Below are the records; copy exactly the stretch from the line containing "Modifications can be" through the line containing "### YouTube profile", both ends included, and nothing else.
----------------
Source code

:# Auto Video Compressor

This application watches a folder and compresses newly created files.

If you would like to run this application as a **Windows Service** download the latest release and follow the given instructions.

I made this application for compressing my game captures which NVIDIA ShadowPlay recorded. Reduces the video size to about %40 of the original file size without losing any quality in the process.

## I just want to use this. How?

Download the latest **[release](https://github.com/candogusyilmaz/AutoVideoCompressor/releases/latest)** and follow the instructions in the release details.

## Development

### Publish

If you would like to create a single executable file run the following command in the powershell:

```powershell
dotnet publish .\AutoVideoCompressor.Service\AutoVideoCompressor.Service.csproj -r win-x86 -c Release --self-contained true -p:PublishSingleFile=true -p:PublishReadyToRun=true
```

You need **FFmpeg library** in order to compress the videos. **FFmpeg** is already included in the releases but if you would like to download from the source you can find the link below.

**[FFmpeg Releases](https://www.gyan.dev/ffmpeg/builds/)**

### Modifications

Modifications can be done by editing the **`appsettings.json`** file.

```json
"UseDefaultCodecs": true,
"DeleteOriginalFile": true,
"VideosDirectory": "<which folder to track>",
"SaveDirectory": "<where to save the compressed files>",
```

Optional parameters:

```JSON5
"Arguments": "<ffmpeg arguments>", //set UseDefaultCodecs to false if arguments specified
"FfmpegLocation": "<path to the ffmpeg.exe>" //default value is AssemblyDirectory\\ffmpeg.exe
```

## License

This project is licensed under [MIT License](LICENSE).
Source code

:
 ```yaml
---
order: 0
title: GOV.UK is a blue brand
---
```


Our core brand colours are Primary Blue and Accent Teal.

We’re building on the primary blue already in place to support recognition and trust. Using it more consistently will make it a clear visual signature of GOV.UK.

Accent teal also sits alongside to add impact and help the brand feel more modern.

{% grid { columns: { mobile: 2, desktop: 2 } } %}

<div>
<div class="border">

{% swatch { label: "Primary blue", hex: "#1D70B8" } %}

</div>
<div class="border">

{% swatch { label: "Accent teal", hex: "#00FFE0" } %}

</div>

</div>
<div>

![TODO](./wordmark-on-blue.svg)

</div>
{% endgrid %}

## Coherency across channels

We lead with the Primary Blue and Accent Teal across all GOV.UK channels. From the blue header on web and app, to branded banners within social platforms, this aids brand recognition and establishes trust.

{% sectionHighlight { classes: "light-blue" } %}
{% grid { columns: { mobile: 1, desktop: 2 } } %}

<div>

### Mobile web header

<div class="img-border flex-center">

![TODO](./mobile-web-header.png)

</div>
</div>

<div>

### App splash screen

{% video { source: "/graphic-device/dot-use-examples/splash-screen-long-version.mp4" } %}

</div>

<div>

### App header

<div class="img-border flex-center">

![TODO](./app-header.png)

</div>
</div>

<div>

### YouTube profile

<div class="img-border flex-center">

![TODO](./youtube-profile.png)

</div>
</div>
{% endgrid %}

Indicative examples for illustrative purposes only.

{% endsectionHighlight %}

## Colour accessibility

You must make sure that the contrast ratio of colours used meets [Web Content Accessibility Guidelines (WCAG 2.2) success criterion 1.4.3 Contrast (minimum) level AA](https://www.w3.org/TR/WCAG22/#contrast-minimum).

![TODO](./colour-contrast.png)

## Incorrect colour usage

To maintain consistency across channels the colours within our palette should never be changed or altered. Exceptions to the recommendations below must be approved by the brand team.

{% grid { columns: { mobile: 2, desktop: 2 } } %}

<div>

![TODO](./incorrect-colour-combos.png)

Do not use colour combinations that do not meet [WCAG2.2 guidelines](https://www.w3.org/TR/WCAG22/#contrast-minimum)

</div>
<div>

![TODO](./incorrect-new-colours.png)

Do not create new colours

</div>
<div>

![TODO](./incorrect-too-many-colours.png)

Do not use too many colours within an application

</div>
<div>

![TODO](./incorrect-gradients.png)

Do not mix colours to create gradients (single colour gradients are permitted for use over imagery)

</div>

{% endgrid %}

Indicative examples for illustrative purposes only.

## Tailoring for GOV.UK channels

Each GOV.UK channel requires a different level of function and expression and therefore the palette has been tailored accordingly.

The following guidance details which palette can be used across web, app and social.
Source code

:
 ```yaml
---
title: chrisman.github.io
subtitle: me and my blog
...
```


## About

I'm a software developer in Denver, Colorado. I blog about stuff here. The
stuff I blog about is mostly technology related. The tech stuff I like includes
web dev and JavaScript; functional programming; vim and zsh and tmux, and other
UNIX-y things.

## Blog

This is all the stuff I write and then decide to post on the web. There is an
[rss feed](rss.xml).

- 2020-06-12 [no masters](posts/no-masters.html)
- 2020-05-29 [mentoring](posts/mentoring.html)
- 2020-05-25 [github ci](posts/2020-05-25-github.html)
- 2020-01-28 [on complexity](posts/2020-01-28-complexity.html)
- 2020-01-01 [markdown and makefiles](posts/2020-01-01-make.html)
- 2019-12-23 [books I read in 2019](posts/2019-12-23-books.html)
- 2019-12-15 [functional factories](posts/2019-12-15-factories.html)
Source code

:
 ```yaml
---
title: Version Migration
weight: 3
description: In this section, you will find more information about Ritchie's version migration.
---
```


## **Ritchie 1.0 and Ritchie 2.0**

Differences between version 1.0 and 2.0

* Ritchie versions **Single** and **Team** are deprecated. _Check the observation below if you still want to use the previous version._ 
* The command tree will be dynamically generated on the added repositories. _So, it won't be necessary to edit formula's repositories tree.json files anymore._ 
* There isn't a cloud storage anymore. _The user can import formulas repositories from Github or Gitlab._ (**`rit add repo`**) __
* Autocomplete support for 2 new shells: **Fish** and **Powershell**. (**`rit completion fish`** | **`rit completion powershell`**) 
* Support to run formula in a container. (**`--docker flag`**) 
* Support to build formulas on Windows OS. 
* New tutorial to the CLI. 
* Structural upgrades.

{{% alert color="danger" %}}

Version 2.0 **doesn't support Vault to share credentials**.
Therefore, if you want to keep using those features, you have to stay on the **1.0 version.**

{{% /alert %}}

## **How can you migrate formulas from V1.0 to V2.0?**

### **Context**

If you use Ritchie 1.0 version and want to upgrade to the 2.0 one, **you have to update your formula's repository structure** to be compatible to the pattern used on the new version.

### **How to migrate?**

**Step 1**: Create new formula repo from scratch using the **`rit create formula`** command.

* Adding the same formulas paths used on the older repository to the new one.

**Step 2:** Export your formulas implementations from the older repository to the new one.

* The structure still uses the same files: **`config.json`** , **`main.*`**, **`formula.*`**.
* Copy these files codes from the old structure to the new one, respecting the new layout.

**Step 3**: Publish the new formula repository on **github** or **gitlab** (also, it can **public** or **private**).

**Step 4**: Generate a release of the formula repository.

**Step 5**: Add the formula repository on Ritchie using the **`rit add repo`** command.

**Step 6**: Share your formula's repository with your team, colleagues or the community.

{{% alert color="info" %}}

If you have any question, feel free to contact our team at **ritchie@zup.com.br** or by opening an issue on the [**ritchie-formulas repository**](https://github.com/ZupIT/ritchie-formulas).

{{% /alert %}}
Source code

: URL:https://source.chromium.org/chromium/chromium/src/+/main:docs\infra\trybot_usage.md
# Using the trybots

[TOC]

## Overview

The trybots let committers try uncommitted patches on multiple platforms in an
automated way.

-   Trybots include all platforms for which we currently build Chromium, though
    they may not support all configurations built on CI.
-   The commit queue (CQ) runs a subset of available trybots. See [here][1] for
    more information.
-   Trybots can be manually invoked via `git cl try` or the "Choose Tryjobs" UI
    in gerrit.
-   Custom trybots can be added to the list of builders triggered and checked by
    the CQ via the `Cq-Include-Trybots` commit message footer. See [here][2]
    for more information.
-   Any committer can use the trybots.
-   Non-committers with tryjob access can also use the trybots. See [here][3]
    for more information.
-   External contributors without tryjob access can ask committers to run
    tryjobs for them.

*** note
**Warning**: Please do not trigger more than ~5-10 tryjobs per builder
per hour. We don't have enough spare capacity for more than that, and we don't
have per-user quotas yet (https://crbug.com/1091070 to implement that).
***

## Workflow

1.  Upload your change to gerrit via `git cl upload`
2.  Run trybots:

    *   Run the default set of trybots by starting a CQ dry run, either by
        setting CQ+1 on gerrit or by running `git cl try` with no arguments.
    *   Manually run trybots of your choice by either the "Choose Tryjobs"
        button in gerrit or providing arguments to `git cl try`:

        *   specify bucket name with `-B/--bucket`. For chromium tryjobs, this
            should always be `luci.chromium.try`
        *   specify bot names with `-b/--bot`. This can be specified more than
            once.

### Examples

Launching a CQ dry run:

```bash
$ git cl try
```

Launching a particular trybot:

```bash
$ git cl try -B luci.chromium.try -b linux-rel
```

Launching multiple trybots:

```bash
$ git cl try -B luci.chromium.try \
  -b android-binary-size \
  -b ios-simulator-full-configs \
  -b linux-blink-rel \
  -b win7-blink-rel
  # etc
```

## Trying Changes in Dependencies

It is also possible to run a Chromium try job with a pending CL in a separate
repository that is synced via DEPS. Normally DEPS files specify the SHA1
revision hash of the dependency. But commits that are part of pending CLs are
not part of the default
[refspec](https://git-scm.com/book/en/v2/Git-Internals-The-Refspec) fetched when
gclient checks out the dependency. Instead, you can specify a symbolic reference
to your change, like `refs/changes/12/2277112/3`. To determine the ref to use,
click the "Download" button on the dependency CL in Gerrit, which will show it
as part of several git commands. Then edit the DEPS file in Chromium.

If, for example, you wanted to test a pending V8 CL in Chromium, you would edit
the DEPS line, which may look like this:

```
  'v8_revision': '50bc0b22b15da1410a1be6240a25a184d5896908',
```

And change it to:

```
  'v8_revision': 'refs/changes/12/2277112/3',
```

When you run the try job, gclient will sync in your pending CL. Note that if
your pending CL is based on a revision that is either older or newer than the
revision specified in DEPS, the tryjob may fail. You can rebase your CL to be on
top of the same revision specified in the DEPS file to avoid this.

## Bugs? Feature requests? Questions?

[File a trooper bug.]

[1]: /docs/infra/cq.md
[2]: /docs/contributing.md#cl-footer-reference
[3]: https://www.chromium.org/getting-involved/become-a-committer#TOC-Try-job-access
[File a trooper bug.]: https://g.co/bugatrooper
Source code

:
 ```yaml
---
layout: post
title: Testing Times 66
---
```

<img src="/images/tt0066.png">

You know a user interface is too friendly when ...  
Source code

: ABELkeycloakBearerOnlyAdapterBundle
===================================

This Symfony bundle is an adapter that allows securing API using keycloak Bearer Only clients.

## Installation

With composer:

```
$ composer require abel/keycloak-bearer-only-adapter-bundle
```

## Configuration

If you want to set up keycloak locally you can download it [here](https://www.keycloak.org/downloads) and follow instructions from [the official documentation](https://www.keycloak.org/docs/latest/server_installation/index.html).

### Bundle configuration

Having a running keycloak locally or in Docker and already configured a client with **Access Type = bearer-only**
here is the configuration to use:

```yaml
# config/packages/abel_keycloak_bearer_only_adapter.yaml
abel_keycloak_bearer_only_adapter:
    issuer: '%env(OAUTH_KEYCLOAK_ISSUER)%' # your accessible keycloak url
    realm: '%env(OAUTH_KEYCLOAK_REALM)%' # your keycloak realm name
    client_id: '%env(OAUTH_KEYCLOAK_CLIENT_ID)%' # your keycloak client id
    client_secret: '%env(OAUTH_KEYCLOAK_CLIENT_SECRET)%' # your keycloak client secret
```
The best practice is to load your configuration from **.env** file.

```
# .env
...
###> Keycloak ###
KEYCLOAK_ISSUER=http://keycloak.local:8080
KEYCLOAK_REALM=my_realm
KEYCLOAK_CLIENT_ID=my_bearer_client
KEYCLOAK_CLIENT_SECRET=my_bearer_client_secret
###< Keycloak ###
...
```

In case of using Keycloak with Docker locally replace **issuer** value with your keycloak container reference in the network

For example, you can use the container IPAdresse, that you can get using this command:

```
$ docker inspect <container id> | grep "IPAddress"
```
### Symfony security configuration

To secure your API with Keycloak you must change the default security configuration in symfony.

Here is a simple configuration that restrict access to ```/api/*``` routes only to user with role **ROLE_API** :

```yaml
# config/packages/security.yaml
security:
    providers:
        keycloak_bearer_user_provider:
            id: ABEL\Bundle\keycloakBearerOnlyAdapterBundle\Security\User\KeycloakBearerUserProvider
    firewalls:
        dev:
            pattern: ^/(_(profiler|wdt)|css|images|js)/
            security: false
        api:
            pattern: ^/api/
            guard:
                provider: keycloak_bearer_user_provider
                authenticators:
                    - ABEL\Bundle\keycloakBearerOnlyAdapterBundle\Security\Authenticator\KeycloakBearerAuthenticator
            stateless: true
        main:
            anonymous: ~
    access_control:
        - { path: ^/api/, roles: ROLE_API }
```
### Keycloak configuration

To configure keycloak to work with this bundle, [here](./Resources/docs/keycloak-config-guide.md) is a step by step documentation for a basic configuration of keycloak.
----------------
**Exercise answer**
Modifications can be done by editing the **`appsettings.json`** file.

```json
"UseDefaultCodecs": true,
"DeleteOriginalFile": true,
"VideosDirectory": "<which folder to track>",
"SaveDirectory": "<where to save the compressed files>",
```

Optional parameters:

```JSON5
"Arguments": "<ffmpeg arguments>", //set UseDefaultCodecs to false if arguments specified
"FfmpegLocation": "<path to the ffmpeg.exe>" //default value is AssemblyDirectory\\ffmpeg.exe
```

## License

This project is licensed under [MIT License](LICENSE).
Source code

:
 ```yaml
---
order: 0
title: GOV.UK is a blue brand
---
```


Our core brand colours are Primary Blue and Accent Teal.

We’re building on the primary blue already in place to support recognition and trust. Using it more consistently will make it a clear visual signature of GOV.UK.

Accent teal also sits alongside to add impact and help the brand feel more modern.

{% grid { columns: { mobile: 2, desktop: 2 } } %}

<div>
<div class="border">

{% swatch { label: "Primary blue", hex: "#1D70B8" } %}

</div>
<div class="border">

{% swatch { label: "Accent teal", hex: "#00FFE0" } %}

</div>

</div>
<div>

![TODO](./wordmark-on-blue.svg)

</div>
{% endgrid %}

## Coherency across channels

We lead with the Primary Blue and Accent Teal across all GOV.UK channels. From the blue header on web and app, to branded banners within social platforms, this aids brand recognition and establishes trust.

{% sectionHighlight { classes: "light-blue" } %}
{% grid { columns: { mobile: 1, desktop: 2 } } %}

<div>

### Mobile web header

<div class="img-border flex-center">

![TODO](./mobile-web-header.png)

</div>
</div>

<div>

### App splash screen

{% video { source: "/graphic-device/dot-use-examples/splash-screen-long-version.mp4" } %}

</div>

<div>

### App header

<div class="img-border flex-center">

![TODO](./app-header.png)

</div>
</div>

<div>

### YouTube profile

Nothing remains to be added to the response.